Speed Issue converting NDarray to np.array

Hi there,

I am using the Gluon package to run a Faster RCNN Coco-trained model (Link here - this is for ssd but I’m using a FRCNN model).

The issue I’m having is that when I convert the output arrays for bounding_boxes, scores & class_IDs it takes a very long time. This is because the mxnet engine is asynchronous, and the system needs to finish computations before converting the array. This time factor is killing me as we have thousands of images to perform detentions on, each taking about 1-2 seconds.

The FasterRCNN output gives us an 80000 element array, although only the first 10 are needed. Slicing the array to be the first 10 and using .asnumpy() still takes a long time though, because it is still computing the other elements…

I can only think of two solutions to speed up the code:

  1. Make the initial output of the FRCNN network shorter eg max ouput of array length 10
  2. Use environment variables to change the engine to a synchronous engine (Under “Engine Type”)
  3. Somehow find a way to make asnumpy() faster

Can anyone help?

What is your current batch size? Why do you have an 80000 element array? How many classes are you trying to predict?

asnumpy() is a blocking call so the execution will be stopped until the result can be retrieved.

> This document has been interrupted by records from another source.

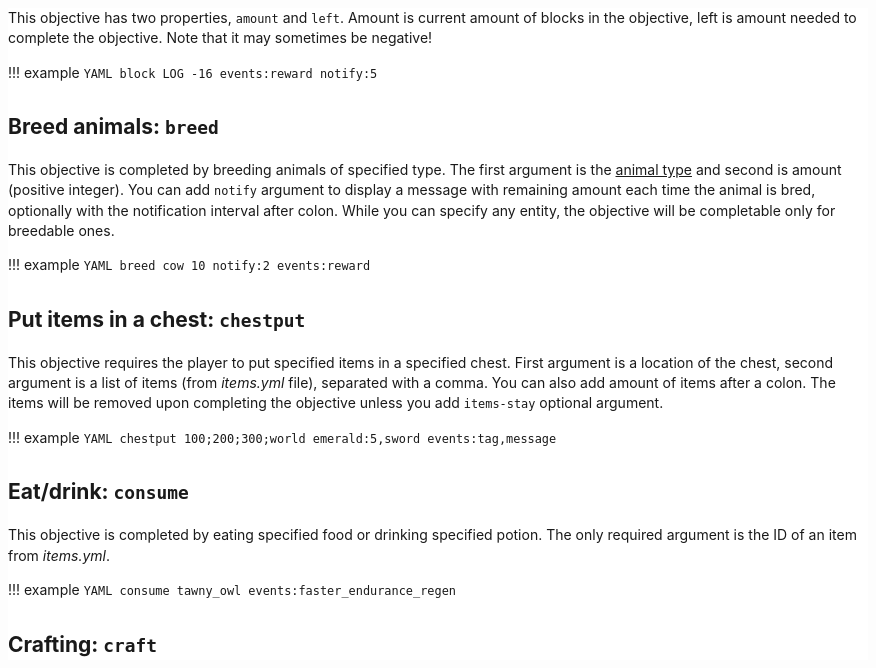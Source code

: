 This objective has two properties, `amount` and `left`. Amount is current amount of blocks in the objective, left is
amount needed to complete the objective. Note that it may sometimes be negative!

!!! example
    ```YAML
    block LOG -16 events:reward notify:5
    ```

## Breed animals: `breed`

This objective is completed by breeding animals of specified type. The first argument is the
[animal type](https://hub.spigotmc.org/javadocs/spigot/org/bukkit/entity/EntityType.html) and second is amount (positive
integer). You can add `notify` argument to display a message with remaining amount each time the animal is bred,
optionally with the notification interval after colon. While you can specify any entity, the objective will be
completable only for breedable ones.

!!! example
    ```YAML
    breed cow 10 notify:2 events:reward
    ```

## Put items in a chest: `chestput`

This objective requires the player to put specified items in a specified chest. First argument is a location of the
chest, second argument is a list of items (from _items.yml_ file), separated with a comma. You can also add amount of
items after a colon. The items will be removed upon completing the objective unless you add `items-stay` optional
argument.

!!! example
    ```YAML
    chestput 100;200;300;world emerald:5,sword events:tag,message
    ```

## Eat/drink: `consume`

This objective is completed by eating specified food or drinking specified potion. The only required argument is the ID
of an item from _items.yml_.

!!! example
    ```YAML
    consume tawny_owl events:faster_endurance_regen
    ```

## Crafting: `craft`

Try to avoid that call and use instead MXNet NDarray calls: https://mxnet.incubator.apache.org/api/python/ndarray/ndarray.html For instance if you are only interested in the objects with highest probabilities, then you can use ndarray.argmax https://mxnet.incubator.apache.org/api/python/ndarray/ndarray.html#mxnet.ndarray.NDArray.argmax

There are several other options to speed up the inference:

  • run inference on large image batches to increase throughput
  • optimize your model with TensorRT

Here are some useful links:

Thanks NRauschmayr,

Below is an example of the code from the gluon website.

from matplotlib import pyplot as plt
import gluoncv
from gluoncv import model_zoo, data, utils
net = model_zoo.get_model('faster_rcnn_resnet50_v1b_voc', pretrained=True)

im_fname = utils.download('https://github.com/dmlc/web-data/blob/master/' +
x, orig_img = data.transforms.presets.rcnn.load_test(im_fname)

box_ids, scores, bboxes = net(x)
ax = utils.viz.plot_bbox(orig_img, bboxes[0], scores[0], box_ids[0], class_names=net.classes)


box_ids, scores and bboxes all return 80000 element arrays. However, only the first 6 are valid scores, the rest have scores of -1.

Can I add a parameter (batch size) so that less elements are returned and less computations are needed?